On Thu, Aug 22, 2013 at 11:26 PM, Maciej Trebacz <mac...@bitalo.com> wrote:
> So if you have multiple addresses you can't
> sign them with a single private key and include that signature in the
> transaction so other party can verify it against your public key. This could
> become very handy though - a reputable wallet service could issue
> transactions that require zero confirmations from the other party, because
> with the added signature they know that the transaction is from this
> reputable service and they trust that this service won't try to double
> spend. I'm thinking of something like Mt.Gox's "green address", but baked
> into protocol (Mt.Gox does this by sending your funds to some known by the
> others Bitcoin address and then relaying them to the final destination).
>
> Do you think it's possible/feasible to add a feature like this to the

It's feasible to do such things but I believe highly undesirable.
You're taking data which is inherently only of short term interest to
a single party in the whole world (the receiver) and enlarging the
transaction and increasing the effective transaction fees while
forcing (say) a hundred thousand other parties to spend effort
transmitting it, processing it, and storing it for all time.

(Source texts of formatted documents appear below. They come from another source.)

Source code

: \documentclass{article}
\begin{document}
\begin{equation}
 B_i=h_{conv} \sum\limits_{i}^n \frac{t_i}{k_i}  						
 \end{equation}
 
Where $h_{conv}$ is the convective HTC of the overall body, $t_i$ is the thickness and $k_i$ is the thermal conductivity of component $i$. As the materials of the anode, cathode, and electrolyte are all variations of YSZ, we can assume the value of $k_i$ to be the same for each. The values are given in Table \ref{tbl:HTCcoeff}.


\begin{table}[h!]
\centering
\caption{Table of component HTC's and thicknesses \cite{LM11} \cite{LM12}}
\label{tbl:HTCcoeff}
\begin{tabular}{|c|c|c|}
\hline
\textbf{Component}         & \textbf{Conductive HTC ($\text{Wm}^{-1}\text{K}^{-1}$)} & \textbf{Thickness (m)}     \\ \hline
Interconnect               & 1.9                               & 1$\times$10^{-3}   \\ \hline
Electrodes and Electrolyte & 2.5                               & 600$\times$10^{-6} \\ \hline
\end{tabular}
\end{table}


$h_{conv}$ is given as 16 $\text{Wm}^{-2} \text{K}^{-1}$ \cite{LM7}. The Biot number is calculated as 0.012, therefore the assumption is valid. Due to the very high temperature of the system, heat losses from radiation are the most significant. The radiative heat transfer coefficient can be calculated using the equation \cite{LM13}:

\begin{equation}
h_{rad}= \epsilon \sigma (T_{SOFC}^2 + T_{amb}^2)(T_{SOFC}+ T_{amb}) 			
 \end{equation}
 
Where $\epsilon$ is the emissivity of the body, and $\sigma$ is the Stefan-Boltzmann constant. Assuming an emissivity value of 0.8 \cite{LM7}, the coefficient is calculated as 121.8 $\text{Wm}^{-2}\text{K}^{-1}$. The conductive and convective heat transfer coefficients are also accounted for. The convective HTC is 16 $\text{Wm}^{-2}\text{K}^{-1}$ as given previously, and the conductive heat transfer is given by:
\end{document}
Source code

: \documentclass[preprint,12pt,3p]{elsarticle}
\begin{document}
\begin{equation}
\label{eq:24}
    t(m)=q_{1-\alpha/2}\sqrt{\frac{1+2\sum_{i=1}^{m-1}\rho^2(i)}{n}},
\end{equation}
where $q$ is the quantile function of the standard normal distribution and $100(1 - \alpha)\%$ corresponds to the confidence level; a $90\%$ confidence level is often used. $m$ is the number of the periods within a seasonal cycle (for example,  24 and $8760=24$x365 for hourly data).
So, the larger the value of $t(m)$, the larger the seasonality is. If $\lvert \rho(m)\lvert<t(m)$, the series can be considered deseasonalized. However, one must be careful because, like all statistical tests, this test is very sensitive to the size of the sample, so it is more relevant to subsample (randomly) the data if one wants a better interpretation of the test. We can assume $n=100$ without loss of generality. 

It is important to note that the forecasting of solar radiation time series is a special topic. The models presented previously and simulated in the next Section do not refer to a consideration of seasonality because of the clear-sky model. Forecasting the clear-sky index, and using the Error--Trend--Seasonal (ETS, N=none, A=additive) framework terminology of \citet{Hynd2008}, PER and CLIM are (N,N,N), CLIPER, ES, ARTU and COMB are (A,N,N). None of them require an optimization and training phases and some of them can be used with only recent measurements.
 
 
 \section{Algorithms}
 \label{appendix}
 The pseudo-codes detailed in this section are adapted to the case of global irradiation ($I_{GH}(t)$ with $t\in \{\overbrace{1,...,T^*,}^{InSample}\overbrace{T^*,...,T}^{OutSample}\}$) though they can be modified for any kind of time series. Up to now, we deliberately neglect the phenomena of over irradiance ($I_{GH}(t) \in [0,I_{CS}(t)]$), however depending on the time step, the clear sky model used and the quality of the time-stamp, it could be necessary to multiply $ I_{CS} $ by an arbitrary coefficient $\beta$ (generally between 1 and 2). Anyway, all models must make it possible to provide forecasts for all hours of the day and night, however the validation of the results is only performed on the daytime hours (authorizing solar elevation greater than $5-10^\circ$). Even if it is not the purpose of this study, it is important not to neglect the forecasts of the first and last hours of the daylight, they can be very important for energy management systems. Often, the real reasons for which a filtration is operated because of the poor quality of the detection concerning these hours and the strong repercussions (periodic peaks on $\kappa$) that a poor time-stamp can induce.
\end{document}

While doing so you also leak to the whole world— who would have
previously had no way or reason to know— who the identity of one of
the parties in the transaction is in a strong cryptographically
non-reputable way... which then lowers the privacy of everyone in the
transaction graph region of that transaction since some coercive force
could send some ninjas out to bust some kneecaps of the identified
party until they tell them where those coins came from and where they
went. If you observe section 10 of Bitcoin.pdf you can see that
privacy in Bitcoin is based _exclusively_ on using pseudonymous
identities on every transaction. If you break that, you remove privacy
from Bitcoin, leaving it at a competitive disadvantage to centeralized
payment systems, which all provide pretty good basic privacy (against
most criminals and nosy neighbors) as a core feature.

Instead: You can simply perform this transaction using the payment
protocol, which could provide along all sorts of additional metadata
including signatures from the relevant parties.  By doing this, only
the parties that need to learn something learn something: privacy is
preserved and bloat is avoided.

If the payment protocol is too heavy handed for you, simply giving the
user a signmessaged txid can show a promise to pay for a transaction
without highly public communication.